→ Problem statement
Print every line below exactly as written, but leave the pictures behind.

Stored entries
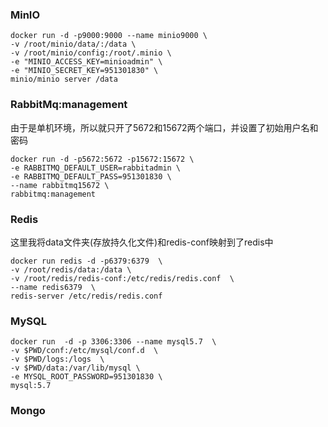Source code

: ### MinIO

```
docker run -d -p9000:9000 --name minio9000 \
-v /root/minio/data/:/data \
-v /root/minio/config:/root/.minio \
-e "MINIO_ACCESS_KEY=minioadmin" \
-e "MINIO_SECRET_KEY=951301830" \
minio/minio server /data
```

### RabbitMq:management

由于是单机环境，所以就只开了5672和15672两个端口，并设置了初始用户名和密码

```
docker run -d -p5672:5672 -p15672:15672 \
-e RABBITMQ_DEFAULT_USER=rabbitadmin \
-e RABBITMQ_DEFAULT_PASS=951301830 \
--name rabbitmq15672 \
rabbitmq:management
```

### Redis

这里我将data文件夹(存放持久化文件)和redis-conf映射到了redis中

```
docker run redis -d -p6379:6379  \
-v /root/redis/data:/data \
-v /root/redis/redis-conf:/etc/redis/redis.conf  \
--name redis6379  \
redis-server /etc/redis/redis.conf
```

### MySQL
```
docker run  -d -p 3306:3306 --name mysql5.7  \
-v $PWD/conf:/etc/mysql/conf.d  \
-v $PWD/logs:/logs  \ 
-v $PWD/data:/var/lib/mysql \
-e MYSQL_ROOT_PASSWORD=951301830 \
mysql:5.7
```


### Mongo

```

```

→ Your response
Source code

: ### MinIO

```
docker run -d -p9000:9000 --name minio9000 \
-v /root/minio/data/:/data \
-v /root/minio/config:/root/.minio \
-e "MINIO_ACCESS_KEY=minioadmin" \
-e "MINIO_SECRET_KEY=951301830" \
minio/minio server /data
```

### RabbitMq:management

由于是单机环境，所以就只开了5672和15672两个端口，并设置了初始用户名和密码

```
docker run -d -p5672:5672 -p15672:15672 \
-e RABBITMQ_DEFAULT_USER=rabbitadmin \
-e RABBITMQ_DEFAULT_PASS=951301830 \
--name rabbitmq15672 \
rabbitmq:management
```

### Redis

这里我将data文件夹(存放持久化文件)和redis-conf映射到了redis中

```
docker run redis -d -p6379:6379  \
-v /root/redis/data:/data \
-v /root/redis/redis-conf:/etc/redis/redis.conf  \
--name redis6379  \
redis-server /etc/redis/redis.conf
```

### MySQL
```
docker run  -d -p 3306:3306 --name mysql5.7  \
-v $PWD/conf:/etc/mysql/conf.d  \
-v $PWD/logs:/logs  \ 
-v $PWD/data:/var/lib/mysql \
-e MYSQL_ROOT_PASSWORD=951301830 \
mysql:5.7
```


### Mongo

```

```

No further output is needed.